Second, the researchers opted against incorporating foldable wings, which characterize many diving species. Such a design would have introduced unnecessary complexity requiring additional joints and motors.

"So instead we rely on wing flexibility."

The final product displays remarkable elegance. The central housing, containing the motor and power source, remains completely exposed, revealing the internal electronics.

"So water floods the whole system here,"

Zufferey clarified.

"You have to waterproof, individually, every single component."

This methodology enables the machine to remain sufficiently lightweight for aerial navigation while achieving neutral buoyancy, allowing it to remain suspended within the water column.

Performance Capabilities

A tail assists with aerial stability, while the wings utilize translucent nylon fabric strengthened by carbon fiber supports. When Zufferey holds the body, the wings execute rapid, precise movements.

"You can really feel the forces,"

he observed.

During normal flight, the robot oscillates five to six times per second. However, transitioning from water to air requires ten oscillations per second to generate adequate velocity and thrust. Most diving avians cannot produce this level of power through wings alone, necessitating leg-assisted surface running during takeoff. The kingfisher represents an exception due to its particularly light frame.

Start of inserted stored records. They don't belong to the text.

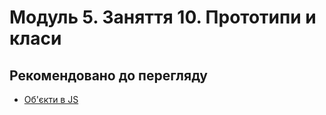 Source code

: # Модуль 5. Заняття 10. Прототипи и класи

## Рекомендовано до перегляду

- [Об'єкти в JS](https://www.youtube.com/watch?v=Nv3Kn7TMMjk)
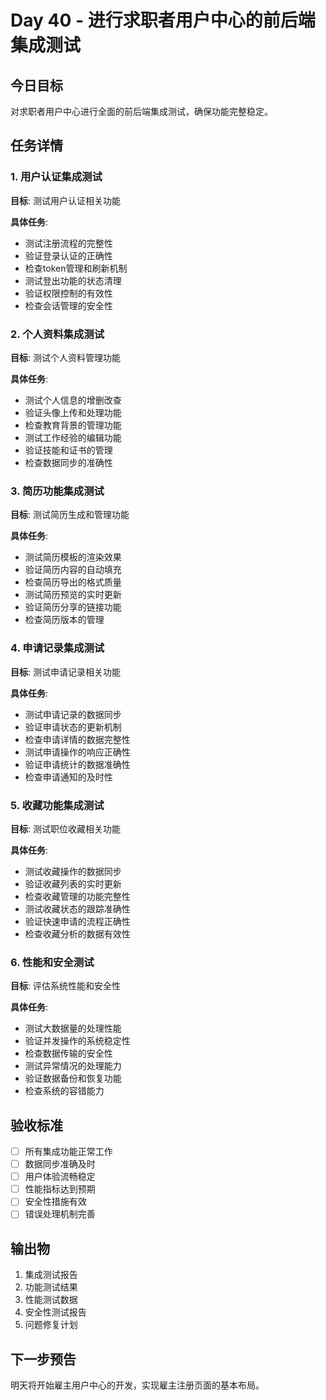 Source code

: # Day 40 - 进行求职者用户中心的前后端集成测试

## 今日目标
对求职者用户中心进行全面的前后端集成测试，确保功能完整稳定。

## 任务详情

### 1. 用户认证集成测试
**目标**: 测试用户认证相关功能

**具体任务**:
- 测试注册流程的完整性
- 验证登录认证的正确性
- 检查token管理和刷新机制
- 测试登出功能的状态清理
- 验证权限控制的有效性
- 检查会话管理的安全性

### 2. 个人资料集成测试
**目标**: 测试个人资料管理功能

**具体任务**:
- 测试个人信息的增删改查
- 验证头像上传和处理功能
- 检查教育背景的管理功能
- 测试工作经验的编辑功能
- 验证技能和证书的管理
- 检查数据同步的准确性

### 3. 简历功能集成测试
**目标**: 测试简历生成和管理功能

**具体任务**:
- 测试简历模板的渲染效果
- 验证简历内容的自动填充
- 检查简历导出的格式质量
- 测试简历预览的实时更新
- 验证简历分享的链接功能
- 检查简历版本的管理

### 4. 申请记录集成测试
**目标**: 测试申请记录相关功能

**具体任务**:
- 测试申请记录的数据同步
- 验证申请状态的更新机制
- 检查申请详情的数据完整性
- 测试申请操作的响应正确性
- 验证申请统计的数据准确性
- 检查申请通知的及时性

### 5. 收藏功能集成测试
**目标**: 测试职位收藏相关功能

**具体任务**:
- 测试收藏操作的数据同步
- 验证收藏列表的实时更新
- 检查收藏管理的功能完整性
- 测试收藏状态的跟踪准确性
- 验证快速申请的流程正确性
- 检查收藏分析的数据有效性

### 6. 性能和安全测试
**目标**: 评估系统性能和安全性

**具体任务**:
- 测试大数据量的处理性能
- 验证并发操作的系统稳定性
- 检查数据传输的安全性
- 测试异常情况的处理能力
- 验证数据备份和恢复功能
- 检查系统的容错能力

## 验收标准
- [ ] 所有集成功能正常工作
- [ ] 数据同步准确及时
- [ ] 用户体验流畅稳定
- [ ] 性能指标达到预期
- [ ] 安全性措施有效
- [ ] 错误处理机制完善

## 输出物
1. 集成测试报告
2. 功能测试结果
3. 性能测试数据
4. 安全性测试报告
5. 问题修复计划

## 下一步预告
明天将开始雇主用户中心的开发，实现雇主注册页面的基本布局。
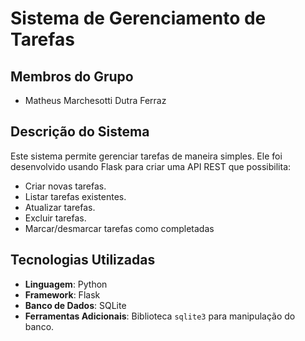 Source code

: # Sistema de Gerenciamento de Tarefas

## Membros do Grupo
- Matheus Marchesotti Dutra Ferraz

## Descrição do Sistema
Este sistema permite gerenciar tarefas de maneira simples. Ele foi desenvolvido usando Flask para criar uma API REST que possibilita:
- Criar novas tarefas.
- Listar tarefas existentes.
- Atualizar tarefas.
- Excluir tarefas.
- Marcar/desmarcar tarefas como completadas

## Tecnologias Utilizadas
- **Linguagem**: Python
- **Framework**: Flask
- **Banco de Dados**: SQLite
- **Ferramentas Adicionais**: Biblioteca `sqlite3` para manipulação do banco. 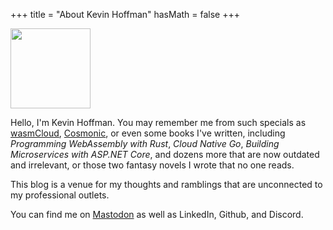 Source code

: +++
title = "About Kevin Hoffman"
hasMath = false 
+++

<img src="/images/penfold_panic.jpeg" height="128">

Hello, I'm Kevin Hoffman. You may remember me from such specials as [wasmCloud](https://wasmcloud.dev), [Cosmonic](https://cosmonic.com), or even some books I've written, including _Programming WebAssembly with Rust_, _Cloud Native Go_, _Building Microservices with ASP.NET Core_, and dozens more that are now outdated and irrelevant, or those two fantasy novels I wrote that no one reads.

This blog is a venue for my thoughts and ramblings that are unconnected to my professional outlets.

You can find me on <a rel="me" href="https://mastodon.world/@autodidaddict">Mastodon</a> as well as LinkedIn, Github, and Discord.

Video footage captured at Lake Geneva in Switzerland demonstrates the robot's capabilities against a backdrop of distant Alpine peaks. With barely a ripple, the machine emerges from the water and ascends into the atmosphere in under one second, producing sounds reminiscent of avian flight.

Through computational analysis, researchers determined optimal launch angles and wing dimensions. They estimate that a single charge enables approximately four miles of aerial travel or slightly over one mile of underwater navigation.

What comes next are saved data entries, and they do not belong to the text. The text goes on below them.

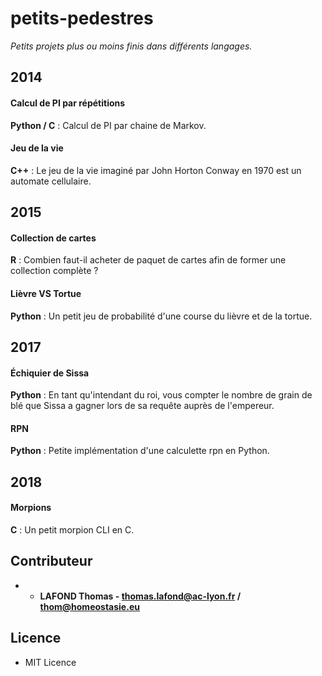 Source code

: # petits-pedestres

*Petits projets plus ou moins finis dans différents langages.*


## 2014 

#### Calcul de PI par répétitions

**Python / C** : Calcul de PI par chaine de Markov.

#### Jeu de la vie

**C++** : Le jeu de la vie imaginé par John Horton Conway en 1970 est un automate cellulaire.

## 2015

#### Collection de cartes

**R** : Combien faut-il acheter de paquet de cartes afin de former une collection complète ?

#### Lièvre VS Tortue

**Python** : Un petit jeu de probabilité d'une course du lièvre et de la tortue.

## 2017

#### Échiquier de Sissa

**Python** : En tant qu'intendant du roi, vous compter le nombre de grain de blé que Sissa a gagner lors de sa requête auprès de l'empereur.

#### RPN

**Python** : Petite implémentation d'une calculette rpn en Python.

## 2018

#### Morpions

**C** : Un petit morpion CLI en C.


## Contributeur

* - **LAFOND Thomas - thomas.lafond@ac-lyon.fr / thom@homeostasie.eu**


## Licence

- MIT Licence




 

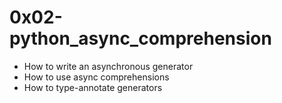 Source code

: # 0x02-python_async_comprehension

- How to write an asynchronous generator
- How to use async comprehensions
- How to type-annotate generators
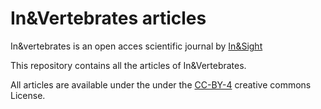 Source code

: # In&Vertebrates articles

In&vertebrates is an open acces scientific journal by [In&Sight](https://inandsight.science/)

This repository contains all the articles of In&Vertebrates.

All articles are available under the under the [CC-BY-4](https://creativecommons.org/licenses/by/4.0/) creative commons License.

"Which is longer than the running and swimming portion of a sprint triathlon,"

Clifton noted.

Clifton expressed particular admiration for the achievement:

"It is light and powerful and a monumental step in the performance at both swimming, flying, and transitioning between the two."

Beyond scientific curiosity, this bio-inspired technology holds numerous practical applications. Potential uses include coastal ocean observation and monitoring remote coral reef ecosystems. The robot could navigate to various targets—whether coral formations, whale pods, or algal blooms—collecting valuable environmental data through water sampling.

As Clifton summarized,

"The biology inspires the robotics,"

"but then also the robotics are used to understand the biology."

This reciprocal relationship between natural systems and engineered solutions continues to yield remarkable discoveries in both fields.